I just hope you listened and you didn’t deploy your cash. Lets digress back to stonks for a moment as the correlation between the SP500 Index and Bitcoin has risen substantially this year compared to years previously. I get pushback a lot when I talk about this point in particular, but the fact remains they are correlated for the time being so as the market goes so goes Bitcoin. And what drives market prices in stocks?
Growth and inflation.
You can check out my previous video on why this matters here:
What was rising at the same time as the Bitcoin price was rising to 44-45k just a few days prior? Volatility.
Some refer to this as the fear gauge, but all you need to know is that a number in the 30’s in this chart is what we in the business call The Fuck Bucket. Do you want to be in that bucket? No. I didn’t think so. Nothing good happens when you step foot in there unless you are looking to get… well… you know…
So now let’s look at where are at in this moment. Below we are going to head back to Bitcoin and the horizontal lines drawn are the Fibonacci retracement bands. If you are unfamiliar with this please refer to my earlier work although I may write an article just on this topic alone in the future.
OK, so let’s simplify all the action in this chart. The grey horizontal line around 67k is the recent Bitcoin high. The bright red horizontal line around 32k is what is considered a full fib, or a full cyclical movement. You can certainly argue that we already completed that movement back on Jan 22 with a daily bottom of 35,104.
However, what tends to happen more often than not is a double or triple retest of a key Fibonnaci band in order to form a true bottom.
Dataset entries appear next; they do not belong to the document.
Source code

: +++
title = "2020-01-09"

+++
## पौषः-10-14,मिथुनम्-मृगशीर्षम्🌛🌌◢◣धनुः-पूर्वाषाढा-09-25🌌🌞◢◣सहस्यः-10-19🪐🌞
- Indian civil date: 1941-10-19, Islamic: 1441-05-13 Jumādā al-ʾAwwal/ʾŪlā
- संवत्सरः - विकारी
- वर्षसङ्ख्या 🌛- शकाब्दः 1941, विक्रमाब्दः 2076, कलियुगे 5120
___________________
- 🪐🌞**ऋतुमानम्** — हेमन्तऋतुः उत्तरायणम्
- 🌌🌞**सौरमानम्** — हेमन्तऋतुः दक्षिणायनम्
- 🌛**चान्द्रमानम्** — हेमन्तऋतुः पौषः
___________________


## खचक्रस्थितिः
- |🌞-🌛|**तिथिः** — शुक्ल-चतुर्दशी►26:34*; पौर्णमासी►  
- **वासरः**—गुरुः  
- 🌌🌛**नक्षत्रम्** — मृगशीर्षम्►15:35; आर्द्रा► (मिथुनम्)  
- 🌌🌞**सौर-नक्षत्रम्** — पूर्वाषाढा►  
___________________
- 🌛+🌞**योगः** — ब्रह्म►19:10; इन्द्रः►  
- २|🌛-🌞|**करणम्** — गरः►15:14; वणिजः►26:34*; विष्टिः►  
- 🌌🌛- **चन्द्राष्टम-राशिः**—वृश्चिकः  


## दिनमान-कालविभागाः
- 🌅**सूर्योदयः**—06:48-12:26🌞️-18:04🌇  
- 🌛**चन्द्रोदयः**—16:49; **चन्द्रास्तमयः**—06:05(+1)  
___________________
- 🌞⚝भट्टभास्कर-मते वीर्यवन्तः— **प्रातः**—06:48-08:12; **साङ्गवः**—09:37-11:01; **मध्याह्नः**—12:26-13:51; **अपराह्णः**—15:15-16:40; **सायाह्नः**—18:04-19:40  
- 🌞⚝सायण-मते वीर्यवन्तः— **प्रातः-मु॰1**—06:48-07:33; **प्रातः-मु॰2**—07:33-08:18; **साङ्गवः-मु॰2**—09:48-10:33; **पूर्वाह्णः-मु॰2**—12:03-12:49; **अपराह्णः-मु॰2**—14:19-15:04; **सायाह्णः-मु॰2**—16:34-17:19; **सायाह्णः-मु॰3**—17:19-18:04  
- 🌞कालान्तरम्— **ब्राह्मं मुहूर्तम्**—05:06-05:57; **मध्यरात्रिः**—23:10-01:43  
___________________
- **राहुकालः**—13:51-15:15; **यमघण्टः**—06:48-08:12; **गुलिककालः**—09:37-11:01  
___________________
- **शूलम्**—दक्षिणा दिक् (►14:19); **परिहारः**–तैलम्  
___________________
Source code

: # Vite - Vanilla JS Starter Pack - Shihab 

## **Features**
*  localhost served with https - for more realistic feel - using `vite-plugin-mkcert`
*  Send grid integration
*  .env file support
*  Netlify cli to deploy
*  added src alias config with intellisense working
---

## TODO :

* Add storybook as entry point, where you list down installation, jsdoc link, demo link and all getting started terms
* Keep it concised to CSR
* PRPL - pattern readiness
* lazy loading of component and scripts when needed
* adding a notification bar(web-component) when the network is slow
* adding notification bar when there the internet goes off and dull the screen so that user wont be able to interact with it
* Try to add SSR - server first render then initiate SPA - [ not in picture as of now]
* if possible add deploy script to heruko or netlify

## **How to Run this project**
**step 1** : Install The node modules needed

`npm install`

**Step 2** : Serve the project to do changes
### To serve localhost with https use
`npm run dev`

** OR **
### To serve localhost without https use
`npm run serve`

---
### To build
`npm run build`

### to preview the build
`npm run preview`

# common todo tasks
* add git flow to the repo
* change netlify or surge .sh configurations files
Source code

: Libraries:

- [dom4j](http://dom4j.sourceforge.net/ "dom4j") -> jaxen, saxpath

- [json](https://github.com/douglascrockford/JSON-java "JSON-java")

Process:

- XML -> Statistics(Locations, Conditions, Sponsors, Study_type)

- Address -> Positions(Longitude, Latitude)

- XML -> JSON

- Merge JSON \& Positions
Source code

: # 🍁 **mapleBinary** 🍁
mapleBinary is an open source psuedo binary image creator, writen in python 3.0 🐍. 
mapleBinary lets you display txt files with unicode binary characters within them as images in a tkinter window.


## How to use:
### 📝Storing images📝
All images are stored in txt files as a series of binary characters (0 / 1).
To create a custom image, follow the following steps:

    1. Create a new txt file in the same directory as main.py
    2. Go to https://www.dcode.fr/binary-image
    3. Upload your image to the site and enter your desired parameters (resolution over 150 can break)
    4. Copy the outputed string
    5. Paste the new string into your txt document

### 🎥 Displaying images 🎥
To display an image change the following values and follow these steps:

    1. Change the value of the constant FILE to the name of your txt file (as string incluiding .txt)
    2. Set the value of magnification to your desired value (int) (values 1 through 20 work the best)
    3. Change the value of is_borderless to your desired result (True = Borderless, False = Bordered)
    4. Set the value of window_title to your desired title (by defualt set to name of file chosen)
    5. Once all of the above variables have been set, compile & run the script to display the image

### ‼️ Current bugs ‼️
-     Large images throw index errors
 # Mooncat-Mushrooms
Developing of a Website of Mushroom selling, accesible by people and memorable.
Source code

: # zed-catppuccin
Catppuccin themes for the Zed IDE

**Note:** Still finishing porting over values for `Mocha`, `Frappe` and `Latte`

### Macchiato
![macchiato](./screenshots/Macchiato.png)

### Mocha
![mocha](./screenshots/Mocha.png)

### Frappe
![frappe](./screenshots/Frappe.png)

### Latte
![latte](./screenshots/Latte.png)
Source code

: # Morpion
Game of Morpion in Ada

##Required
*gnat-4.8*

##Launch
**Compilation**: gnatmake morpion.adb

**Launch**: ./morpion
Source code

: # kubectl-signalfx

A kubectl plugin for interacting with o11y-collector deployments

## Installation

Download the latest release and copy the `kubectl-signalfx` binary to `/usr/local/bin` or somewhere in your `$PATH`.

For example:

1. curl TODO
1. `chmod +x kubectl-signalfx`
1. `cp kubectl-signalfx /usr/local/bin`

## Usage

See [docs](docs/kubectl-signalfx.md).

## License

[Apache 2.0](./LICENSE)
Is it possible that the bottom of this Mandelbrot random walk is around the .382 fib of 37k? Sure. That might even make more sense since we broke it on Jan 22, tested it on Feb 2, and hit it again on Feb 21 and Feb 23.
I do what to go back though and draw your attention to the other component of this chart beyond just Fibonacci numbers, which I use as a key indicator of likely pivot points in any asset.
Below notice the shaded blue band called a parallel channel that I’ve drawn. This is fairly wide channel as you can see if we were to run up towards the top we would be approaching 100k — which I still think is a very real possibility in 2022 — and right now we seem to be skirting along the bottom of this channel.
So why does this matter?
The simple truth is that we have three crucial elements working against us right now and none of them are getting better anytime soon. If it wasn’t such a colossal headwind I might actually think that we are about to break free from this stone skipping across the pond.